Damien Grégorini, l’ancien gardien de but de Nice, Marseille et Nancy, est revenu sur sa carrière dans un entretien accordé à Foot d’Avant. Ses débuts au Gym, son transfert à l’OM et ses premiers matches au Vélodrome avec Florian Maurice ou George Weah, sa fin de carrière à l’AS Nancy-Lorraine, où il entraîne désormais les jeunes gardiens, sans oublier ce trajet mythique dans l’avion privé de Bernard Tapie, le natif de Nice n’a éludé aucun sujet.

 

Damien Grégorini que deviens-tu depuis la fin de ta carrière professionnelle en 2014 ?
Après ma carrière, j’ai passé mes diplômes d’entraîneur. Ensuite j’ai intégré le staff de l’équipe professionnelle de Nancy pour m’occuper des gardiens de but pendant quatre ans. Depuis deux ans, j’ai basculé au centre de formation. J’entraîne six gardiens : deux en U17, deux en U19 et deux en réserve. Par ailleurs, je suis adjoint de l’équipe réserve (N3) avec Benoît Pedretti.

 

Tu as grandi à Nice.

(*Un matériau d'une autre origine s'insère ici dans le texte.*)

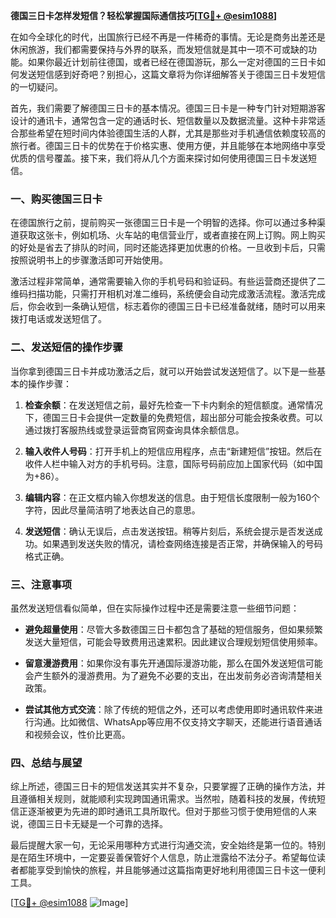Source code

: **德国三日卡怎样发短信？轻松掌握国际通信技巧[[TG💪+ @esim1088](https://t.me/s/esim1088)]**

在如今全球化的时代，出国旅行已经不再是一件稀奇的事情。无论是商务出差还是休闲旅游，我们都需要保持与外界的联系，而发短信就是其中一项不可或缺的功能。如果你最近计划前往德国，或者已经在德国游玩，那么一定对德国的三日卡如何发送短信感到好奇吧？别担心，这篇文章将为你详细解答关于德国三日卡发短信的一切疑问。

首先，我们需要了解德国三日卡的基本情况。德国三日卡是一种专门针对短期游客设计的通讯卡，通常包含一定的通话时长、短信数量以及数据流量。这种卡非常适合那些希望在短时间内体验德国生活的人群，尤其是那些对手机通信依赖度较高的旅行者。德国三日卡的优势在于价格实惠、使用方便，并且能够在本地网络中享受优质的信号覆盖。接下来，我们将从几个方面来探讨如何使用德国三日卡发送短信。

### **一、购买德国三日卡**

在德国旅行之前，提前购买一张德国三日卡是一个明智的选择。你可以通过多种渠道获取这张卡，例如机场、火车站的电信营业厅，或者直接在网上订购。网上购买的好处是省去了排队的时间，同时还能选择更加优惠的价格。一旦收到卡后，只需按照说明书上的步骤激活即可开始使用。

激活过程非常简单，通常需要输入你的手机号码和验证码。有些运营商还提供了二维码扫描功能，只需打开相机对准二维码，系统便会自动完成激活流程。激活完成后，你会收到一条确认短信，标志着你的德国三日卡已经准备就绪，随时可以用来拨打电话或发送短信了。

### **二、发送短信的操作步骤**

当你拿到德国三日卡并成功激活之后，就可以开始尝试发送短信了。以下是一些基本的操作步骤：

1. **检查余额**：在发送短信之前，最好先检查一下卡内剩余的短信额度。通常情况下，德国三日卡会提供一定数量的免费短信，超出部分可能会按条收费。可以通过拨打客服热线或登录运营商官网查询具体余额信息。

2. **输入收件人号码**：打开手机上的短信应用程序，点击“新建短信”按钮。然后在收件人栏中输入对方的手机号码。注意，国际号码前应加上国家代码（如中国为+86）。

3. **编辑内容**：在正文框内输入你想发送的信息。由于短信长度限制一般为160个字符，因此尽量简洁明了地表达自己的意思。

4. **发送短信**：确认无误后，点击发送按钮。稍等片刻后，系统会提示是否发送成功。如果遇到发送失败的情况，请检查网络连接是否正常，并确保输入的号码格式正确。

### **三、注意事项**

虽然发送短信看似简单，但在实际操作过程中还是需要注意一些细节问题：

- **避免超量使用**：尽管大多数德国三日卡都包含了基础的短信服务，但如果频繁发送大量短信，可能会导致费用迅速累积。因此建议合理规划短信使用频率。
  
- **留意漫游费用**：如果你没有事先开通国际漫游功能，那么在国外发送短信可能会产生额外的漫游费用。为了避免不必要的支出，在出发前务必咨询清楚相关政策。

- **尝试其他方式交流**：除了传统的短信之外，还可以考虑使用即时通讯软件来进行沟通。比如微信、WhatsApp等应用不仅支持文字聊天，还能进行语音通话和视频会议，性价比更高。

### **四、总结与展望**

综上所述，德国三日卡的短信发送其实并不复杂，只要掌握了正确的操作方法，并且遵循相关规则，就能顺利实现跨国通讯需求。当然啦，随着科技的发展，传统短信正逐渐被更为先进的即时通讯工具所取代。但对于那些习惯于使用短信的人来说，德国三日卡无疑是一个可靠的选择。

最后提醒大家一句，无论采用哪种方式进行沟通交流，安全始终是第一位的。特别是在陌生环境中，一定要妥善保管好个人信息，防止泄露给不法分子。希望每位读者都能享受到愉快的旅程，并且能够通过这篇指南更好地利用德国三日卡这一便利工具。

[[TG💪+ @esim1088](https://t.me/s/esim1088) ![Image](https://i.postimg.cc/4NQfJmqS/Snipaste-2025-05-13-00-14-12.png)]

A quoi rêvais-tu lorsque tu étais plus jeune ?
J’ai intégré l’OGC Nice à six ans, en débutants. Au début, je pensais juste à m’amuser. Puis au fur et à mesure, quand je suis arrivé à 15-16 ans, j’avais envie de percer dans le monde professionnel, surtout que ce n’était pas top sur le plan des études. Je suis très content d’avoir réussi dans le foot.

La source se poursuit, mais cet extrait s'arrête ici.